Your task: Go through the data below and report how many lines contain "take"; the reply holds only that number.

Materials provided:
:::
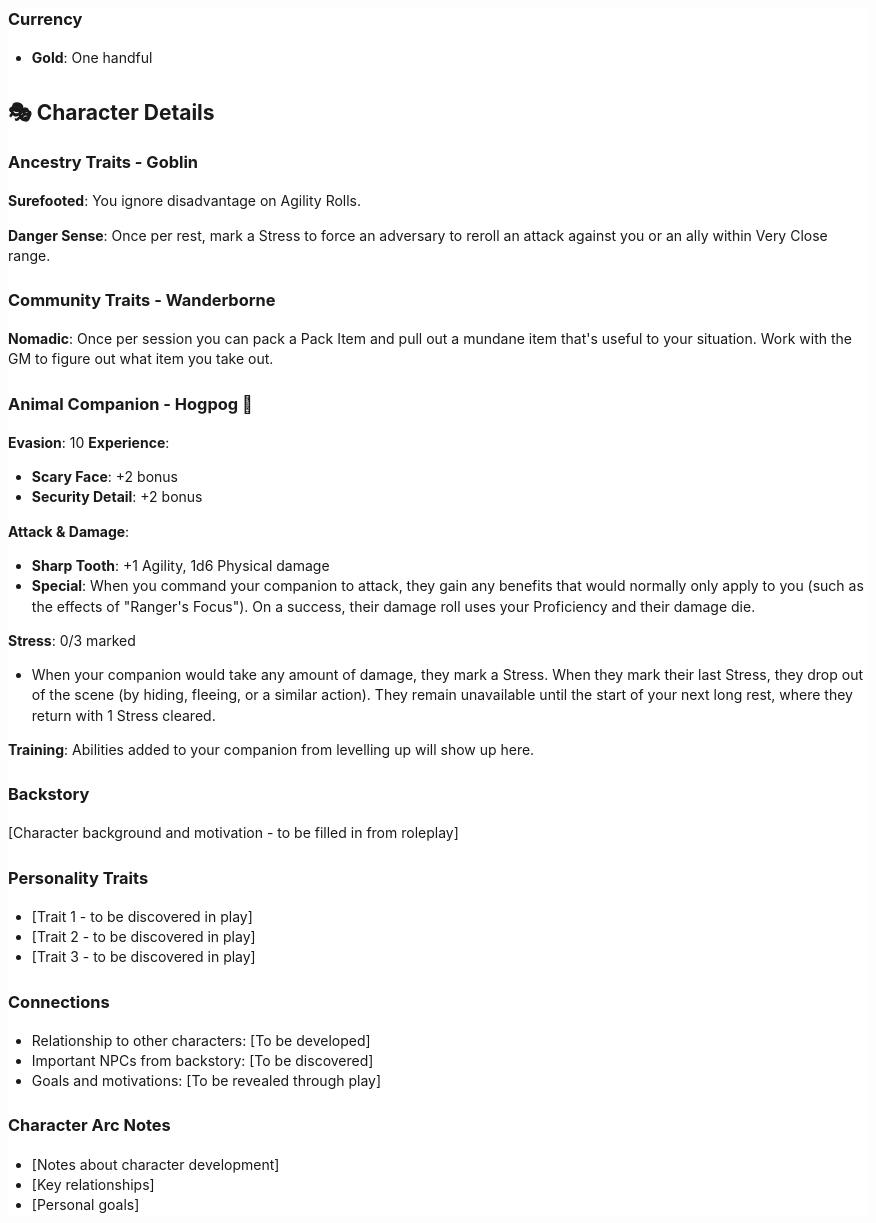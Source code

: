 ### Currency
- **Gold**: One handful

## 🎭 Character Details
### Ancestry Traits - Goblin
**Surefooted**: You ignore disadvantage on Agility Rolls.

**Danger Sense**: Once per rest, mark a Stress to force an adversary to reroll an attack against you or an ally within Very Close range.

### Community Traits - Wanderborne
**Nomadic**: Once per session you can pack a Pack Item and pull out a mundane item that's useful to your situation. Work with the GM to figure out what item you take out.

### Animal Companion - Hogpog 🐗
**Evasion**: 10
**Experience**: 
- **Scary Face**: +2 bonus
- **Security Detail**: +2 bonus

**Attack & Damage**:
- **Sharp Tooth**: +1 Agility, 1d6 Physical damage
- **Special**: When you command your companion to attack, they gain any benefits that would normally only apply to you (such as the effects of "Ranger's Focus"). On a success, their damage roll uses your Proficiency and their damage die.

**Stress**: 0/3 marked
- When your companion would take any amount of damage, they mark a Stress. When they mark their last Stress, they drop out of the scene (by hiding, fleeing, or a similar action). They remain unavailable until the start of your next long rest, where they return with 1 Stress cleared.

**Training**: Abilities added to your companion from levelling up will show up here.

### Backstory
[Character background and motivation - to be filled in from roleplay]

### Personality Traits
- [Trait 1 - to be discovered in play]
- [Trait 2 - to be discovered in play]
- [Trait 3 - to be discovered in play]

### Connections
- Relationship to other characters: [To be developed]
- Important NPCs from backstory: [To be discovered]
- Goals and motivations: [To be revealed through play]

### Character Arc Notes
- [Notes about character development]
- [Key relationships]
- [Personal goals]
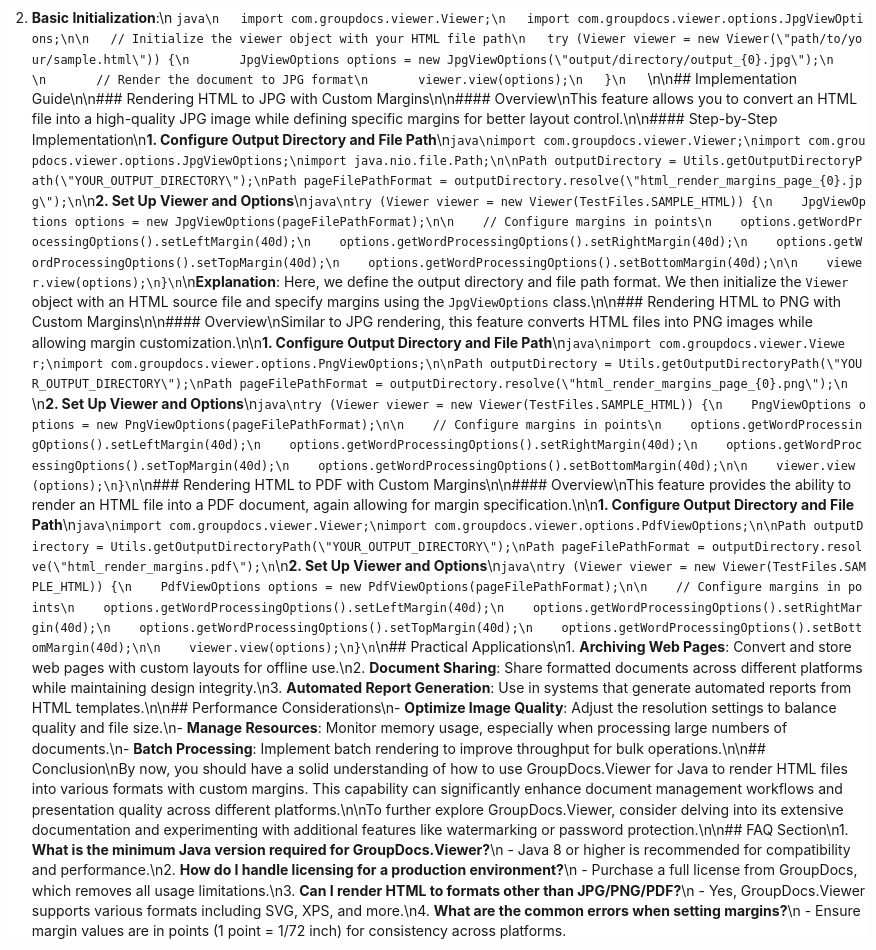 2. **Basic Initialization**:\n   ```java\n   import com.groupdocs.viewer.Viewer;\n   import com.groupdocs.viewer.options.JpgViewOptions;\n\n   // Initialize the viewer object with your HTML file path\n   try (Viewer viewer = new Viewer(\"path/to/your/sample.html\")) {\n       JpgViewOptions options = new JpgViewOptions(\"output/directory/output_{0}.jpg\");\n       \n       // Render the document to JPG format\n       viewer.view(options);\n   }\n   ```\n\n## Implementation Guide\n\n### Rendering HTML to JPG with Custom Margins\n\n#### Overview\nThis feature allows you to convert an HTML file into a high-quality JPG image while defining specific margins for better layout control.\n\n#### Step-by-Step Implementation\n**1. Configure Output Directory and File Path**\n```java\nimport com.groupdocs.viewer.Viewer;\nimport com.groupdocs.viewer.options.JpgViewOptions;\nimport java.nio.file.Path;\n\nPath outputDirectory = Utils.getOutputDirectoryPath(\"YOUR_OUTPUT_DIRECTORY\");\nPath pageFilePathFormat = outputDirectory.resolve(\"html_render_margins_page_{0}.jpg\");\n```\n**2. Set Up Viewer and Options**\n```java\ntry (Viewer viewer = new Viewer(TestFiles.SAMPLE_HTML)) {\n    JpgViewOptions options = new JpgViewOptions(pageFilePathFormat);\n\n    // Configure margins in points\n    options.getWordProcessingOptions().setLeftMargin(40d);\n    options.getWordProcessingOptions().setRightMargin(40d);\n    options.getWordProcessingOptions().setTopMargin(40d);\n    options.getWordProcessingOptions().setBottomMargin(40d);\n\n    viewer.view(options);\n}\n```\n**Explanation**: Here, we define the output directory and file path format. We then initialize the `Viewer` object with an HTML source file and specify margins using the `JpgViewOptions` class.\n\n### Rendering HTML to PNG with Custom Margins\n\n#### Overview\nSimilar to JPG rendering, this feature converts HTML files into PNG images while allowing margin customization.\n\n**1. Configure Output Directory and File Path**\n```java\nimport com.groupdocs.viewer.Viewer;\nimport com.groupdocs.viewer.options.PngViewOptions;\n\nPath outputDirectory = Utils.getOutputDirectoryPath(\"YOUR_OUTPUT_DIRECTORY\");\nPath pageFilePathFormat = outputDirectory.resolve(\"html_render_margins_page_{0}.png\");\n```\n**2. Set Up Viewer and Options**\n```java\ntry (Viewer viewer = new Viewer(TestFiles.SAMPLE_HTML)) {\n    PngViewOptions options = new PngViewOptions(pageFilePathFormat);\n\n    // Configure margins in points\n    options.getWordProcessingOptions().setLeftMargin(40d);\n    options.getWordProcessingOptions().setRightMargin(40d);\n    options.getWordProcessingOptions().setTopMargin(40d);\n    options.getWordProcessingOptions().setBottomMargin(40d);\n\n    viewer.view(options);\n}\n```\n### Rendering HTML to PDF with Custom Margins\n\n#### Overview\nThis feature provides the ability to render an HTML file into a PDF document, again allowing for margin specification.\n\n**1. Configure Output Directory and File Path**\n```java\nimport com.groupdocs.viewer.Viewer;\nimport com.groupdocs.viewer.options.PdfViewOptions;\n\nPath outputDirectory = Utils.getOutputDirectoryPath(\"YOUR_OUTPUT_DIRECTORY\");\nPath pageFilePathFormat = outputDirectory.resolve(\"html_render_margins.pdf\");\n```\n**2. Set Up Viewer and Options**\n```java\ntry (Viewer viewer = new Viewer(TestFiles.SAMPLE_HTML)) {\n    PdfViewOptions options = new PdfViewOptions(pageFilePathFormat);\n\n    // Configure margins in points\n    options.getWordProcessingOptions().setLeftMargin(40d);\n    options.getWordProcessingOptions().setRightMargin(40d);\n    options.getWordProcessingOptions().setTopMargin(40d);\n    options.getWordProcessingOptions().setBottomMargin(40d);\n\n    viewer.view(options);\n}\n```\n## Practical Applications\n1. **Archiving Web Pages**: Convert and store web pages with custom layouts for offline use.\n2. **Document Sharing**: Share formatted documents across different platforms while maintaining design integrity.\n3. **Automated Report Generation**: Use in systems that generate automated reports from HTML templates.\n\n## Performance Considerations\n- **Optimize Image Quality**: Adjust the resolution settings to balance quality and file size.\n- **Manage Resources**: Monitor memory usage, especially when processing large numbers of documents.\n- **Batch Processing**: Implement batch rendering to improve throughput for bulk operations.\n\n## Conclusion\nBy now, you should have a solid understanding of how to use GroupDocs.Viewer for Java to render HTML files into various formats with custom margins. This capability can significantly enhance document management workflows and presentation quality across different platforms.\n\nTo further explore GroupDocs.Viewer, consider delving into its extensive documentation and experimenting with additional features like watermarking or password protection.\n\n## FAQ Section\n1. **What is the minimum Java version required for GroupDocs.Viewer?**\n   - Java 8 or higher is recommended for compatibility and performance.\n2. **How do I handle licensing for a production environment?**\n   - Purchase a full license from GroupDocs, which removes all usage limitations.\n3. **Can I render HTML to formats other than JPG/PNG/PDF?**\n   - Yes, GroupDocs.Viewer supports various formats including SVG, XPS, and more.\n4. **What are the common errors when setting margins?**\n   - Ensure margin values are in points (1 point = 1/72 inch) for consistency across platforms.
:::
Solution for this task: 2